##### Dataset #####

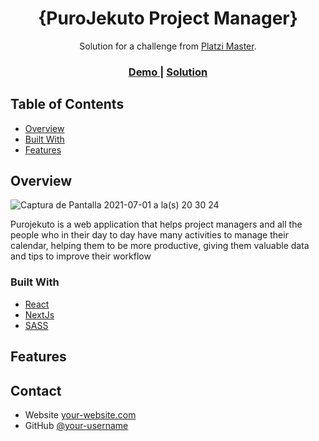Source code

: 
<h1 align="center">{PuroJekuto Project Manager}</h1>

<div align="center">
   Solution for a challenge from  <a href="" target="_blank">Platzi Master</a>.
</div>

<div align="center">
  <h3>
    <a href="">
      Demo
    </a>
    <span> | </span>
    <a href="https://{ lik del deploy}">
      Solution
    </a>
  </h3>
</div>

<!-- TABLE OF CONTENTS -->

## Table of Contents

- [Overview](#overview)
- [Built With](#React-NextJs-Sass)
- [Features](#features)

<!-- OVERVIEW -->
## Overview



![Captura de Pantalla 2021-07-01 a la(s) 20 30 24](https://user-images.githubusercontent.com/72485462/124212699-099aae80-dab5-11eb-8706-bd6f9f52c651.png)


Purojekuto is a web application that helps project managers and all the people who in their day to day have many activities to manage their calendar, helping them to be more productive, giving them valuable data and tips to improve their workflow
### Built With

<!-- This section should list any major frameworks that you built your project using. Here are a few examples.-->

- [React](https://reactjs.org/)
- [NextJs](https://nextjs.org/)
- [SASS](https://sass-lang.com/)

## Features


## Contact

- Website [your-website.com](https://{your-web-site-link})
- GitHub [@your-username](https://{github.com/your-usermame})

#####

Prompt
Please repeat every record above exactly, leaving the pictures out.

Task solution
Source code

: 
<h1 align="center">{PuroJekuto Project Manager}</h1>

<div align="center">
   Solution for a challenge from  <a href="" target="_blank">Platzi Master</a>.
</div>

<div align="center">
  <h3>
    <a href="">
      Demo
    </a>
    <span> | </span>
    <a href="https://{ lik del deploy}">
      Solution
    </a>
  </h3>
</div>

<!-- TABLE OF CONTENTS -->

## Table of Contents

- [Overview](#overview)
- [Built With](#React-NextJs-Sass)
- [Features](#features)

<!-- OVERVIEW -->
## Overview



![Captura de Pantalla 2021-07-01 a la(s) 20 30 24](https://user-images.githubusercontent.com/72485462/124212699-099aae80-dab5-11eb-8706-bd6f9f52c651.png)


Purojekuto is a web application that helps project managers and all the people who in their day to day have many activities to manage their calendar, helping them to be more productive, giving them valuable data and tips to improve their workflow
### Built With

<!-- This section should list any major frameworks that you built your project using. Here are a few examples.-->

- [React](https://reactjs.org/)
- [NextJs](https://nextjs.org/)
- [SASS](https://sass-lang.com/)

## Features


## Contact

- Website [your-website.com](https://{your-web-site-link})
- GitHub [@your-username](https://{github.com/your-usermame})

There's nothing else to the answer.